* [WHAT YOU WILL DO]:
Reproduce, from the lines below, exactly the stretch that begins at the line containing "### Participantes" and ends at the line containing "[[VF04 ― Breves", both included.

* [RECORDS TO USE]:
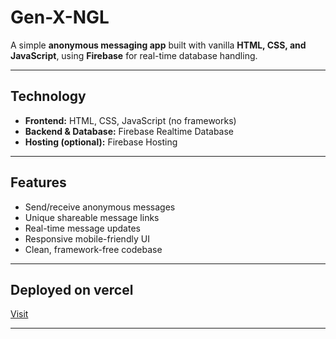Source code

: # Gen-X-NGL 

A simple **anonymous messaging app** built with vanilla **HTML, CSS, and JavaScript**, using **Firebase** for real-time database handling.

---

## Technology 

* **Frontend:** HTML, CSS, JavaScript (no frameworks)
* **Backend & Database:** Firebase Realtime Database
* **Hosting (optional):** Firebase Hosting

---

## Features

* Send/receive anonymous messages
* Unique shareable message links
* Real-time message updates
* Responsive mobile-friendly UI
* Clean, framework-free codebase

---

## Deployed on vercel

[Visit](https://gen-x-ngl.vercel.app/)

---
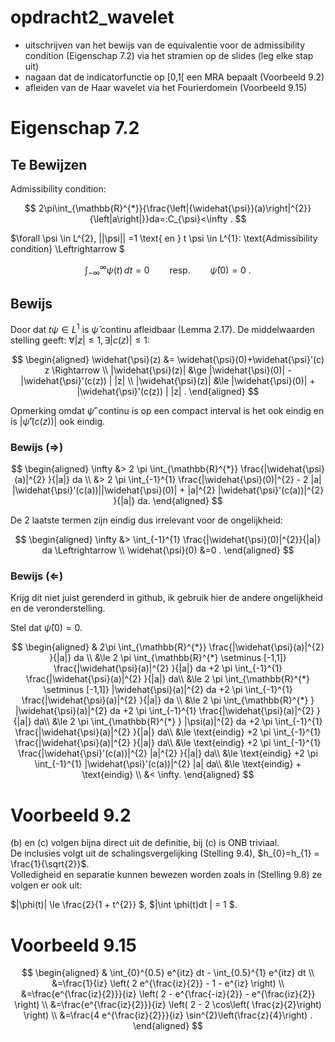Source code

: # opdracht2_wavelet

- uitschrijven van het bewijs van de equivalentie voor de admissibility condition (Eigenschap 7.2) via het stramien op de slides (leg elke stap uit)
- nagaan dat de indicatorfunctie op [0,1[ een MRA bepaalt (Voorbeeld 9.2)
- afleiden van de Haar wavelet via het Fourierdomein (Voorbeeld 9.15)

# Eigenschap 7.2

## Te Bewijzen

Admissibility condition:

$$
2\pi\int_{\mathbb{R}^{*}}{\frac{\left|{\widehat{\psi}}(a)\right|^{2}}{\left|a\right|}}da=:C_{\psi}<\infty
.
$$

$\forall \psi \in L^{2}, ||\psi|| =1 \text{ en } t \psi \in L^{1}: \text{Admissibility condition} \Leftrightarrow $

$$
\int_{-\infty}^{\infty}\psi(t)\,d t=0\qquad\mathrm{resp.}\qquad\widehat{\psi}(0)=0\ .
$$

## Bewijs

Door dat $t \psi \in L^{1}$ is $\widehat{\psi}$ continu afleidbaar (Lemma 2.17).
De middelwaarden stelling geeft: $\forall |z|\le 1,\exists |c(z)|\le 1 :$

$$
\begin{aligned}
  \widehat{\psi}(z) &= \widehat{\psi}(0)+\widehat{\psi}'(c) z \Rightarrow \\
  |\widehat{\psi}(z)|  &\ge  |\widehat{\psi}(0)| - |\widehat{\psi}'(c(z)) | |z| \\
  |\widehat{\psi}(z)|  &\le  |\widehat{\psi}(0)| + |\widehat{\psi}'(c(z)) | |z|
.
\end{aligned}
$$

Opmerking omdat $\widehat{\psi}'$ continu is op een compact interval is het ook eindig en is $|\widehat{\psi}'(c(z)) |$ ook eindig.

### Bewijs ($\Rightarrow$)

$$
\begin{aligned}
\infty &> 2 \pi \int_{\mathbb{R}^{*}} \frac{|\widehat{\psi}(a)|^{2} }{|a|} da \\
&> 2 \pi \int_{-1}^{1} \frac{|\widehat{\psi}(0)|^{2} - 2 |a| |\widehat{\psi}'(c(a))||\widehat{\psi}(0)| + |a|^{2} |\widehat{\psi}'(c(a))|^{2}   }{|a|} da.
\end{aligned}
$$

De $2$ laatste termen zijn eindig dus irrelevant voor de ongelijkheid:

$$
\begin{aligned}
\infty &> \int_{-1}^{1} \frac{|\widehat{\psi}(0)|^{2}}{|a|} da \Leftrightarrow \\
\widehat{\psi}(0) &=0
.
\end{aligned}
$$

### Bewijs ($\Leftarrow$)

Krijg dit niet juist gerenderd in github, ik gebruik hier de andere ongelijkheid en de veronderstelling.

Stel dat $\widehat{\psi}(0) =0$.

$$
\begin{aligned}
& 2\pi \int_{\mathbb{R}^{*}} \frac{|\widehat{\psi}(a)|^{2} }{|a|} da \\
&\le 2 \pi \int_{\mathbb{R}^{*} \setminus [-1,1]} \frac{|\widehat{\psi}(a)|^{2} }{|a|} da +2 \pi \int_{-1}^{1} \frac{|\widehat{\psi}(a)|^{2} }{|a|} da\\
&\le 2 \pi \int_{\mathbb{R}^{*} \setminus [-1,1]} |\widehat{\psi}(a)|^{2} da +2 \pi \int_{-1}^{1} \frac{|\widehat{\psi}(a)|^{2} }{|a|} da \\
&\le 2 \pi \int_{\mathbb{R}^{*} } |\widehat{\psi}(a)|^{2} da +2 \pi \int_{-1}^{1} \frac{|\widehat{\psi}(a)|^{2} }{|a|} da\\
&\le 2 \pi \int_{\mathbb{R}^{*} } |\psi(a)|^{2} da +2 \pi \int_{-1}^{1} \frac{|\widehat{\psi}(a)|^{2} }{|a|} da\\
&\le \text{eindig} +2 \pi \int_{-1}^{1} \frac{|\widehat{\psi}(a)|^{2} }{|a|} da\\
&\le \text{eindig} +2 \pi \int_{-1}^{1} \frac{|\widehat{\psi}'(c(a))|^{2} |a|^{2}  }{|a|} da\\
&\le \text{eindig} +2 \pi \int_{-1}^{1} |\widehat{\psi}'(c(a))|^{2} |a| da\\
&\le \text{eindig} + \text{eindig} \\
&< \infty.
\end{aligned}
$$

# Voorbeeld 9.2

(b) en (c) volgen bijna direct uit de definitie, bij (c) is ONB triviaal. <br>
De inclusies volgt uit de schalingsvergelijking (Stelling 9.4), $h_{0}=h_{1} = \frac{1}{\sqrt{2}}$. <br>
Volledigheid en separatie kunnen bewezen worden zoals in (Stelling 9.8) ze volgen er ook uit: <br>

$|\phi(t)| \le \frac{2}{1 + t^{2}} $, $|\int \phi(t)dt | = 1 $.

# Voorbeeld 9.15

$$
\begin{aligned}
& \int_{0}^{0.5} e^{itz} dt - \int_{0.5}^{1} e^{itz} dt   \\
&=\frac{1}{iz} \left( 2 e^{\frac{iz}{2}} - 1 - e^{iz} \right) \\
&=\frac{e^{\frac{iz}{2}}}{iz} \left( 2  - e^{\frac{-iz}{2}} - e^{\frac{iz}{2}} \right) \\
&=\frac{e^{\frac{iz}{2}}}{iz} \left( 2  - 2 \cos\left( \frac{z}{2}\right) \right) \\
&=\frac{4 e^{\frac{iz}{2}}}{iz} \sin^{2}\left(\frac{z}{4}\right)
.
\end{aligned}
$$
* * *
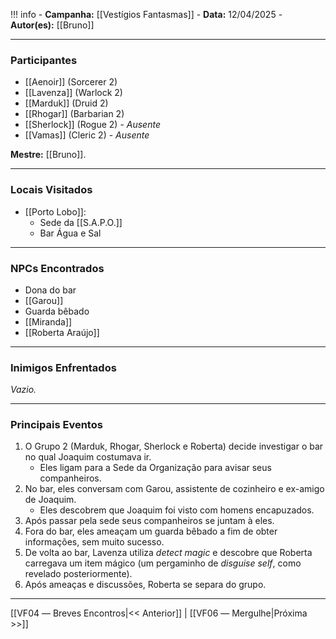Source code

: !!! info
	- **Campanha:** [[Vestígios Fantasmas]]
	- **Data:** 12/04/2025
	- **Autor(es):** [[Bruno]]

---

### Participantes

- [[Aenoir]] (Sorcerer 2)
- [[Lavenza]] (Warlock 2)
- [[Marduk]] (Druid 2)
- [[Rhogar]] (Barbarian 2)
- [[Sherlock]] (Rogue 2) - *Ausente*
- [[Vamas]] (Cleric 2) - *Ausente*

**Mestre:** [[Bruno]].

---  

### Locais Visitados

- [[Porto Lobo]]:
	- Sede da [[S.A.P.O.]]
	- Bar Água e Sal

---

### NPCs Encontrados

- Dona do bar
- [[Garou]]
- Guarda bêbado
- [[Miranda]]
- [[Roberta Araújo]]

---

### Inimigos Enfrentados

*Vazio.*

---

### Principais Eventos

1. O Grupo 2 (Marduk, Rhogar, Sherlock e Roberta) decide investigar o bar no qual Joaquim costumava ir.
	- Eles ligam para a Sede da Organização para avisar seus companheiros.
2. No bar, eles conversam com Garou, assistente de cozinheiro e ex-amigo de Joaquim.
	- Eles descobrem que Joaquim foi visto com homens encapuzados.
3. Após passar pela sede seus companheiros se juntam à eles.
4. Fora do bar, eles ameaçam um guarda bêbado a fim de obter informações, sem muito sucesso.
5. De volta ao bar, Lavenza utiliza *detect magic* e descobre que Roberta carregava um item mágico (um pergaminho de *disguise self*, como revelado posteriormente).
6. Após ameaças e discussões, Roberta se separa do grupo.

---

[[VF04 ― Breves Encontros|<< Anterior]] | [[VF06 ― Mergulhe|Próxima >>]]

* [WRITTEN ANSWER]:
### Participantes

- [[Aenoir]] (Sorcerer 2)
- [[Lavenza]] (Warlock 2)
- [[Marduk]] (Druid 2)
- [[Rhogar]] (Barbarian 2)
- [[Sherlock]] (Rogue 2) - *Ausente*
- [[Vamas]] (Cleric 2) - *Ausente*

**Mestre:** [[Bruno]].

---  

### Locais Visitados

- [[Porto Lobo]]:
	- Sede da [[S.A.P.O.]]
	- Bar Água e Sal

---

### NPCs Encontrados

- Dona do bar
- [[Garou]]
- Guarda bêbado
- [[Miranda]]
- [[Roberta Araújo]]

---

### Inimigos Enfrentados

*Vazio.*

---

### Principais Eventos

1. O Grupo 2 (Marduk, Rhogar, Sherlock e Roberta) decide investigar o bar no qual Joaquim costumava ir.
	- Eles ligam para a Sede da Organização para avisar seus companheiros.
2. No bar, eles conversam com Garou, assistente de cozinheiro e ex-amigo de Joaquim.
	- Eles descobrem que Joaquim foi visto com homens encapuzados.
3. Após passar pela sede seus companheiros se juntam à eles.
4. Fora do bar, eles ameaçam um guarda bêbado a fim de obter informações, sem muito sucesso.
5. De volta ao bar, Lavenza utiliza *detect magic* e descobre que Roberta carregava um item mágico (um pergaminho de *disguise self*, como revelado posteriormente).
6. Após ameaças e discussões, Roberta se separa do grupo.

---

[[VF04 ― Breves Encontros|<< Anterior]] | [[VF06 ― Mergulhe|Próxima >>]]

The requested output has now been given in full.